## PROBLEM STATEMENT
Search the material below for lines containing the string "involving", and copy every one you find.

## RECORD EXTRACTS

○ ○ ○ ○ ○

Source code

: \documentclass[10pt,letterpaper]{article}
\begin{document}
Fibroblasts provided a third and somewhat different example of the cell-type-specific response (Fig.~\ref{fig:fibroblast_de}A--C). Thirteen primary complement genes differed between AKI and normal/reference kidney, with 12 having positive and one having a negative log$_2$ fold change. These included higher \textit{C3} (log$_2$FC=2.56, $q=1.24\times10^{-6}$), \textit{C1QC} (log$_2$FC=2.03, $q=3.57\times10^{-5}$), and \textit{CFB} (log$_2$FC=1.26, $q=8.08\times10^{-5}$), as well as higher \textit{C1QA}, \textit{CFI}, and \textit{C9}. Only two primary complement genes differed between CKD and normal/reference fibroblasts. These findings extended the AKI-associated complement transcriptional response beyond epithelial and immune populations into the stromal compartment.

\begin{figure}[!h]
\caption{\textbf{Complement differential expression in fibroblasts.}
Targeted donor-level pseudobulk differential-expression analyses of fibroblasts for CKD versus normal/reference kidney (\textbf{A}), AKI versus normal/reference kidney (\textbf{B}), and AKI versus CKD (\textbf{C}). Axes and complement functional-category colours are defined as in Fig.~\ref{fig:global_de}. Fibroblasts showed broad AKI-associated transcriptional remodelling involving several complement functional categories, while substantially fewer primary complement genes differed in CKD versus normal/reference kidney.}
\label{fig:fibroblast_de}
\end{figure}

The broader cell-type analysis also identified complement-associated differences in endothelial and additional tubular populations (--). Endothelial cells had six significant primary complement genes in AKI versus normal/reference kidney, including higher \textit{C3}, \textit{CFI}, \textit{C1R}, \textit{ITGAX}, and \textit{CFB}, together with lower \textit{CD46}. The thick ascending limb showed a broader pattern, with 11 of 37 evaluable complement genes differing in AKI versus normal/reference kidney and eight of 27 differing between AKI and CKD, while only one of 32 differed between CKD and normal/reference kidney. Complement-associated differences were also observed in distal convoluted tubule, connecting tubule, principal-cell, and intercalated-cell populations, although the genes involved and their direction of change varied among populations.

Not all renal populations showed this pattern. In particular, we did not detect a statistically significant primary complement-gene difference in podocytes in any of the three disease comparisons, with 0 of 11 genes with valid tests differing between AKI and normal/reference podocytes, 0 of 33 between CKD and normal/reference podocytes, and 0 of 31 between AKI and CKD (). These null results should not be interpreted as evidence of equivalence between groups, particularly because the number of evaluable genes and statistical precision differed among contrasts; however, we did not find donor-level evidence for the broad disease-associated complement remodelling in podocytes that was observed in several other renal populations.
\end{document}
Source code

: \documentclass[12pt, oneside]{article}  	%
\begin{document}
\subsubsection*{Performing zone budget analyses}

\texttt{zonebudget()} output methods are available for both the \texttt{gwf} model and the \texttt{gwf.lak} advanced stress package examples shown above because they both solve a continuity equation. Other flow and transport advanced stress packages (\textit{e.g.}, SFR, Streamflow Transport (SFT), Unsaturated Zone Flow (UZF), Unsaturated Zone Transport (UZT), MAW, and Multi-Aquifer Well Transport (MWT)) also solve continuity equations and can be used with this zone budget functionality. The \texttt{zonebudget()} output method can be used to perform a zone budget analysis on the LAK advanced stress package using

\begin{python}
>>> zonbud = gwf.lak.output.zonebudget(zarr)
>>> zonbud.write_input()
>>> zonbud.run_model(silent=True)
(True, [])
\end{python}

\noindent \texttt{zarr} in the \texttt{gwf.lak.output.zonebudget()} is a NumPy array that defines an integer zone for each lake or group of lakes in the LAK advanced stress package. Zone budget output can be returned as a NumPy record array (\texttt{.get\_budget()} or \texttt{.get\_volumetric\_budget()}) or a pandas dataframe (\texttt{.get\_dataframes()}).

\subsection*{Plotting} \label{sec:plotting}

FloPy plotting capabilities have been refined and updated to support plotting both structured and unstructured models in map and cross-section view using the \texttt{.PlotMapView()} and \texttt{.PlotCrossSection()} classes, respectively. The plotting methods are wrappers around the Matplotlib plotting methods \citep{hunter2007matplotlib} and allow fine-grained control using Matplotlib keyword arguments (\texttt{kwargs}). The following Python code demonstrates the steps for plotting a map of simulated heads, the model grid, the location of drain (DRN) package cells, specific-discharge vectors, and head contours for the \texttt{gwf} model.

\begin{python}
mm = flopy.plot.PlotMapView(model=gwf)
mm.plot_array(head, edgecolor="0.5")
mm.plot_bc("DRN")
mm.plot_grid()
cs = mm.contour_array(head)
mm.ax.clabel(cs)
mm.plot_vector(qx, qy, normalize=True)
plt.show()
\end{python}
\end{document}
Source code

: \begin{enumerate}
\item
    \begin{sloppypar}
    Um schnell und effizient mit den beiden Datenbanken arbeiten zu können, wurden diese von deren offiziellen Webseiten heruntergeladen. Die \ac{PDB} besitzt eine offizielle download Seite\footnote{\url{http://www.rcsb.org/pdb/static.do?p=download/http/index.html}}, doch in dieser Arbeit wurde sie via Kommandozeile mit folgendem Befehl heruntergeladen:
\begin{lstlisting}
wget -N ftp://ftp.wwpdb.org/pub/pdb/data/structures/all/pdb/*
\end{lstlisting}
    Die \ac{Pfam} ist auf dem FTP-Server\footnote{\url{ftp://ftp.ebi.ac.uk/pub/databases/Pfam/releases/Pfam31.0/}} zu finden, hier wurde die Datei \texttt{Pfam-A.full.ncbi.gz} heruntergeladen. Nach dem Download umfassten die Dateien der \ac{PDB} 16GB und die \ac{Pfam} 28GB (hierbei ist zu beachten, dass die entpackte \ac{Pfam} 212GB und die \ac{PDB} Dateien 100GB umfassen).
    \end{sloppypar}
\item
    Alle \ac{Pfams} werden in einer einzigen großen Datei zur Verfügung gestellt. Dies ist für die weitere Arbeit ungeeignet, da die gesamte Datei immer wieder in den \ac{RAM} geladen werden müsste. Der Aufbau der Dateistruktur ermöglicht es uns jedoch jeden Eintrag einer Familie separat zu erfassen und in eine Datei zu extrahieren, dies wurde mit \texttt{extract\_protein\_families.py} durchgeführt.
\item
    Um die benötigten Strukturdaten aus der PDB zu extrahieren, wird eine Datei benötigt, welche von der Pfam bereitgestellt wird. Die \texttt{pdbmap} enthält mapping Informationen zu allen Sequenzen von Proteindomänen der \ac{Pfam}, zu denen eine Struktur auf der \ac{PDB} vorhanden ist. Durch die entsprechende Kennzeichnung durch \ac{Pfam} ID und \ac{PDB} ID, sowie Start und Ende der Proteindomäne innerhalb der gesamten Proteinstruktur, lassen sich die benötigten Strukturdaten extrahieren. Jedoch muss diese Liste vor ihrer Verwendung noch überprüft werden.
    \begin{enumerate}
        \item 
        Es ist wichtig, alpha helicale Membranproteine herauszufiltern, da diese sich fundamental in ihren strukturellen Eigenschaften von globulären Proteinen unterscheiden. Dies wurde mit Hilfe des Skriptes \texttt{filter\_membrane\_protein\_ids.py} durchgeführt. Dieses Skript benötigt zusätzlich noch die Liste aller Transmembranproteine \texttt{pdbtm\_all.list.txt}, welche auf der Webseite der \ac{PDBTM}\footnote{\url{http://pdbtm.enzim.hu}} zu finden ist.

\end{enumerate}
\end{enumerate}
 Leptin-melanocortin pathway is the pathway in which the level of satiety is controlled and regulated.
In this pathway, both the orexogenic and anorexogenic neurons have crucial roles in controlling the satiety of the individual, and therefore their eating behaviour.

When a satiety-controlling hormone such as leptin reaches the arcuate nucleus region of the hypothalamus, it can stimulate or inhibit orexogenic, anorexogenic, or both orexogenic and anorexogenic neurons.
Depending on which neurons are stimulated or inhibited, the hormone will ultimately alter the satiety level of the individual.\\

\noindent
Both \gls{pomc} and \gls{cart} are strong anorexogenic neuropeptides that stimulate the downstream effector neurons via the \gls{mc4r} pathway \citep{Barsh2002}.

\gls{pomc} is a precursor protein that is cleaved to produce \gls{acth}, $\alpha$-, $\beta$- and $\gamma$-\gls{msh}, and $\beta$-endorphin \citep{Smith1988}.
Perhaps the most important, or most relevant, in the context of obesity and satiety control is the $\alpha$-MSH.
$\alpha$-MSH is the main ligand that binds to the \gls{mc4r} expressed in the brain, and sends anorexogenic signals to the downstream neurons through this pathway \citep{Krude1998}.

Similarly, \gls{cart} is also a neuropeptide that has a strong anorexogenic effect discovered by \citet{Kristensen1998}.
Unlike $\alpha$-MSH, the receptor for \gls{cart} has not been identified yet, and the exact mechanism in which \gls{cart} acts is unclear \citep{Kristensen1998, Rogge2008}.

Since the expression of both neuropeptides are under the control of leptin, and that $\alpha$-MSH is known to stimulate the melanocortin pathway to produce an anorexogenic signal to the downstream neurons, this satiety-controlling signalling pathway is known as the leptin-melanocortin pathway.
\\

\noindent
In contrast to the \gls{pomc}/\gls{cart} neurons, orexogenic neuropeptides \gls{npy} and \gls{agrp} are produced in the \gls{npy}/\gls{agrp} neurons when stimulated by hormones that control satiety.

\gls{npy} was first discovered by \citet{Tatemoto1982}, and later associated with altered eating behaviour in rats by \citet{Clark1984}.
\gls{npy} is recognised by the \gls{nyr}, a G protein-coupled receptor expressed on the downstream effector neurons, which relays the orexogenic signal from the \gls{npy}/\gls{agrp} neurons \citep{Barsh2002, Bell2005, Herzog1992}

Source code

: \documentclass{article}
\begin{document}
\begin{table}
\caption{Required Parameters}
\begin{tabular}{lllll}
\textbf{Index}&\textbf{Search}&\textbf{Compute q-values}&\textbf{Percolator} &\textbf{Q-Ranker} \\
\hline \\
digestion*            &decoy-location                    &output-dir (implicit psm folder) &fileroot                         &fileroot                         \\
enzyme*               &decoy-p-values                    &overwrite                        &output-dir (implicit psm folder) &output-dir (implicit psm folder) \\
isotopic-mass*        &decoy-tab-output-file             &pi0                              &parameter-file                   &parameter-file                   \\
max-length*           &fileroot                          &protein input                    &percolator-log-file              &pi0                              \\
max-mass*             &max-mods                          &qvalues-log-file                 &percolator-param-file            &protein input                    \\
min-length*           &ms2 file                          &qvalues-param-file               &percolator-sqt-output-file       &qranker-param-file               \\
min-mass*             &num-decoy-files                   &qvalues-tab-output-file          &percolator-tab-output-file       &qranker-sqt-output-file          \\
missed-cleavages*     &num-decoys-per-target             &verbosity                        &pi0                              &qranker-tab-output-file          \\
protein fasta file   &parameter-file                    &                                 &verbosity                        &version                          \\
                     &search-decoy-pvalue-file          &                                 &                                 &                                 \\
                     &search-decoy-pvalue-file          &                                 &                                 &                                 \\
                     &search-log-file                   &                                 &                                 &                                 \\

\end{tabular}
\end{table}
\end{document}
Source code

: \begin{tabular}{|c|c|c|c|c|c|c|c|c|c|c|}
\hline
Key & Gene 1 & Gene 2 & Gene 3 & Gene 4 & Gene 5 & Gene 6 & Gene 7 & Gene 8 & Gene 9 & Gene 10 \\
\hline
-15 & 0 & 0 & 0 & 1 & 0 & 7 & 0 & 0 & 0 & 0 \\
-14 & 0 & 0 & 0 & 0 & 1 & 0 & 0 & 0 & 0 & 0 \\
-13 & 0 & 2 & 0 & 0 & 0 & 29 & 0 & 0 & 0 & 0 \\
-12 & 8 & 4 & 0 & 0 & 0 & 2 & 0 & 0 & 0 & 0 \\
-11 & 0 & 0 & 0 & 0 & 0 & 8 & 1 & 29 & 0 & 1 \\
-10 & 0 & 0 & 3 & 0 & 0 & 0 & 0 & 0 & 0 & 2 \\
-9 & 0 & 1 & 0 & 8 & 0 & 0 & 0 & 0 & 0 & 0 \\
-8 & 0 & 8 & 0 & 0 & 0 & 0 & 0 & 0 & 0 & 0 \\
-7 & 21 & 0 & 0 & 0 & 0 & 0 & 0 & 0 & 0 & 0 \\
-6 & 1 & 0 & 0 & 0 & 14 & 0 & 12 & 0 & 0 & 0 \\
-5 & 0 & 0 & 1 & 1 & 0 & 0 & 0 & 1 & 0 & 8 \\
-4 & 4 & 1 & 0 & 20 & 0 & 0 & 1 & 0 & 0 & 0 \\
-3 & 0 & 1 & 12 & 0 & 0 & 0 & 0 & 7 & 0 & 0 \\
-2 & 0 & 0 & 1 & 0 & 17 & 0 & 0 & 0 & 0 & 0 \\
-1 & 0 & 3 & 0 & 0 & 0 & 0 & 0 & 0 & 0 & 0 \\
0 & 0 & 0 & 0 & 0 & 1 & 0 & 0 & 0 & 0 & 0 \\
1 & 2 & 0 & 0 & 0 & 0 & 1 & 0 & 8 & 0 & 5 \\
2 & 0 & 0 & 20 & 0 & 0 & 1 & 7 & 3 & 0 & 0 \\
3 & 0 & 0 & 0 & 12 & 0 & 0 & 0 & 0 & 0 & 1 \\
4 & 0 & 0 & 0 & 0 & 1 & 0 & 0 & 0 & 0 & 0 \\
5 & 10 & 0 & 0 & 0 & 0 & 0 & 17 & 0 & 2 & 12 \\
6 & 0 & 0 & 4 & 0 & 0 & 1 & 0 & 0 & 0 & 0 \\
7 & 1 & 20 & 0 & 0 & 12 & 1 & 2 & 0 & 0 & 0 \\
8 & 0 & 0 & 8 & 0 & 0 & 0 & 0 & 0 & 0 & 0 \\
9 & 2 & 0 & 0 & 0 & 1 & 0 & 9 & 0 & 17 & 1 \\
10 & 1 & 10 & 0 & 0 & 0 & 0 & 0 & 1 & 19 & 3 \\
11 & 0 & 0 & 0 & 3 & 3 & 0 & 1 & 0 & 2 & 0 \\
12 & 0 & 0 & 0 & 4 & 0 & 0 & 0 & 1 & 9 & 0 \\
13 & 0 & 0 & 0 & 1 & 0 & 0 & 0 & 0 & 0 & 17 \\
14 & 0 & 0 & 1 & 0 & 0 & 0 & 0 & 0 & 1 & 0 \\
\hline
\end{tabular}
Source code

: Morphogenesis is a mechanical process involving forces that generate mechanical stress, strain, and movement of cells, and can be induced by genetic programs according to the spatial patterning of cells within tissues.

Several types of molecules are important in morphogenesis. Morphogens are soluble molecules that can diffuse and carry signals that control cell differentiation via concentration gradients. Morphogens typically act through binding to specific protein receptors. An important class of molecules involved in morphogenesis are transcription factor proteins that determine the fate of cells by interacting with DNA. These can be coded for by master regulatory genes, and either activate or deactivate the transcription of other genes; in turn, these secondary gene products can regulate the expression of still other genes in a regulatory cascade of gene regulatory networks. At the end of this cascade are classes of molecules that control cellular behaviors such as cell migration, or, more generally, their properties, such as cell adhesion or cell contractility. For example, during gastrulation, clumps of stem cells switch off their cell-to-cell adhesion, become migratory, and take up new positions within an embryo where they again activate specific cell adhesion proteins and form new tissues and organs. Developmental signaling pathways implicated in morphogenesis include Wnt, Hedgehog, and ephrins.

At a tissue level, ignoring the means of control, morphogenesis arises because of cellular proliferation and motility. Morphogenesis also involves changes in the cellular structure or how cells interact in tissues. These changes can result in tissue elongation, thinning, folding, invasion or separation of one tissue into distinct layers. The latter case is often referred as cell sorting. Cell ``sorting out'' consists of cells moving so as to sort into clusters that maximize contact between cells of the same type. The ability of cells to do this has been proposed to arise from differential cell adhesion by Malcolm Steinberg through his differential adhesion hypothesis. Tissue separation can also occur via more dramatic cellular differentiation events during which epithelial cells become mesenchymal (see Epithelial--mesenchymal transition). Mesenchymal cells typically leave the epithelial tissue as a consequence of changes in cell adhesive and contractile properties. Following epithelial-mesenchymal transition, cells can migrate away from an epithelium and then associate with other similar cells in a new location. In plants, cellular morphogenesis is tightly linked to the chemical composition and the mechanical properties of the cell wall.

○ ○ ○ ○ ○

## ANSWER SECTION
Targeted donor-level pseudobulk differential-expression analyses of fibroblasts for CKD versus normal/reference kidney (\textbf{A}), AKI versus normal/reference kidney (\textbf{B}), and AKI versus CKD (\textbf{C}). Axes and complement functional-category colours are defined as in Fig.~\ref{fig:global_de}. Fibroblasts showed broad AKI-associated transcriptional remodelling involving several complement functional categories, while substantially fewer primary complement genes differed in CKD versus normal/reference kidney.}
: Morphogenesis is a mechanical process involving forces that generate mechanical stress, strain, and movement of cells, and can be induced by genetic programs according to the spatial patterning of cells within tissues.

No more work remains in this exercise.